• **WORK TO BE COMPLETED**
Where a record contains an image, leave the image out and print the rest exactly.
(ENTRIES SHOWN)
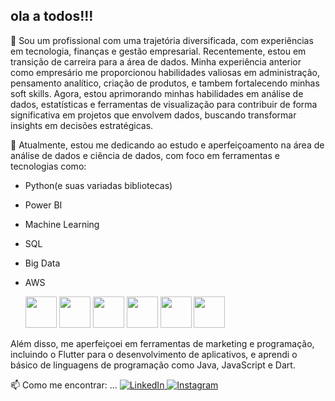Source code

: ## ola a todos!!!


🔭 Sou um profissional com uma trajetória diversificada, com experiências em tecnologia, finanças e gestão empresarial. Recentemente, estou em transição de carreira para a área de dados. Minha experiência anterior como empresário me proporcionou habilidades valiosas em administração, pensamento analítico, criação de produtos, e tambem fortalecendo minhas soft skills. Agora, estou aprimorando minhas habilidades em análise de dados, estatísticas e ferramentas de visualização para contribuir de forma significativa em projetos que envolvem dados, buscando transformar insights em decisões estratégicas.

🌱 Atualmente, estou me dedicando ao estudo e aperfeiçoamento na área de análise de dados e ciência de dados, com foco em ferramentas e tecnologias como:

- Python(e suas variadas bibliotecas)
- Power BI
- Machine Learning
- SQL
- Big Data
- AWS

  
  <img widht="50" height="50" src="https://cdn.jsdelivr.net/gh/devicons/devicon@latest/icons/amazonwebservices/amazonwebservices-original-wordmark.svg" /> 
  <img widht="50" height="50"  src="https://cdn.jsdelivr.net/gh/devicons/devicon@latest/icons/python/python-original.svg" />
  <img widht="50" height="50" src="https://cdn.jsdelivr.net/gh/devicons/devicon@latest/icons/dart/dart-original.svg" />
  <img widht="50" height="50" src="https://cdn.jsdelivr.net/gh/devicons/devicon@latest/icons/azuresqldatabase/azuresqldatabase-original.svg" />
  <img widht="50" height="50" src="https://cdn.jsdelivr.net/gh/devicons/devicon@latest/icons/java/java-original.svg" />
  <img widht="50" height="50" src="https://cdn.jsdelivr.net/gh/devicons/devicon@latest/icons/javascript/javascript-original.svg"/>
  
          
          
          
          
  

Além disso, me aperfeiçoei em ferramentas de marketing e programação, incluindo o Flutter para o desenvolvimento de aplicativos, e aprendi o básico de linguagens de programação como Java, JavaScript e Dart.

📫 Como me encontrar: ...
<a href= "https://www.linkedin.com/in/junior-santin-2728b3b5?utm_source=share&utm_campaign=share_via&utm_content=profile&utm_medium=android_app">
![LinkedIn](https://img.shields.io/badge/linkedin-%230077B5.svg?style=for-the-badge&logo=linkedin&logoColor=white) </a>
<a href= "https://www.linkedin.com/in/junior-santin-2728b3b5?utm_source=share&utm_campaign=share_via&utm_content=profile&utm_medium=android_app">
![Instagram](https://img.shields.io/badge/Instagram-%23E4405F.svg?style=for-the-badge&logo=Instagram&logoColor=white)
(End ENTRIES SHOWN)
• **COMPLETED TASK**
Source code

: ## ola a todos!!!


🔭 Sou um profissional com uma trajetória diversificada, com experiências em tecnologia, finanças e gestão empresarial. Recentemente, estou em transição de carreira para a área de dados. Minha experiência anterior como empresário me proporcionou habilidades valiosas em administração, pensamento analítico, criação de produtos, e tambem fortalecendo minhas soft skills. Agora, estou aprimorando minhas habilidades em análise de dados, estatísticas e ferramentas de visualização para contribuir de forma significativa em projetos que envolvem dados, buscando transformar insights em decisões estratégicas.

🌱 Atualmente, estou me dedicando ao estudo e aperfeiçoamento na área de análise de dados e ciência de dados, com foco em ferramentas e tecnologias como:

- Python(e suas variadas bibliotecas)
- Power BI
- Machine Learning
- SQL
- Big Data
- AWS

  
  <img widht="50" height="50" src="https://cdn.jsdelivr.net/gh/devicons/devicon@latest/icons/amazonwebservices/amazonwebservices-original-wordmark.svg" /> 
  <img widht="50" height="50"  src="https://cdn.jsdelivr.net/gh/devicons/devicon@latest/icons/python/python-original.svg" />
  <img widht="50" height="50" src="https://cdn.jsdelivr.net/gh/devicons/devicon@latest/icons/dart/dart-original.svg" />
  <img widht="50" height="50" src="https://cdn.jsdelivr.net/gh/devicons/devicon@latest/icons/azuresqldatabase/azuresqldatabase-original.svg" />
  <img widht="50" height="50" src="https://cdn.jsdelivr.net/gh/devicons/devicon@latest/icons/java/java-original.svg" />
  <img widht="50" height="50" src="https://cdn.jsdelivr.net/gh/devicons/devicon@latest/icons/javascript/javascript-original.svg"/>
  
          
          
          
          
  

Além disso, me aperfeiçoei em ferramentas de marketing e programação, incluindo o Flutter para o desenvolvimento de aplicativos, e aprendi o básico de linguagens de programação como Java, JavaScript e Dart.

📫 Como me encontrar: ...
<a href= "https://www.linkedin.com/in/junior-santin-2728b3b5?utm_source=share&utm_campaign=share_via&utm_content=profile&utm_medium=android_app">
![LinkedIn](https://img.shields.io/badge/linkedin-%230077B5.svg?style=for-the-badge&logo=linkedin&logoColor=white) </a>
<a href= "https://www.linkedin.com/in/junior-santin-2728b3b5?utm_source=share&utm_campaign=share_via&utm_content=profile&utm_medium=android_app">
![Instagram](https://img.shields.io/badge/Instagram-%23E4405F.svg?style=for-the-badge&logo=Instagram&logoColor=white)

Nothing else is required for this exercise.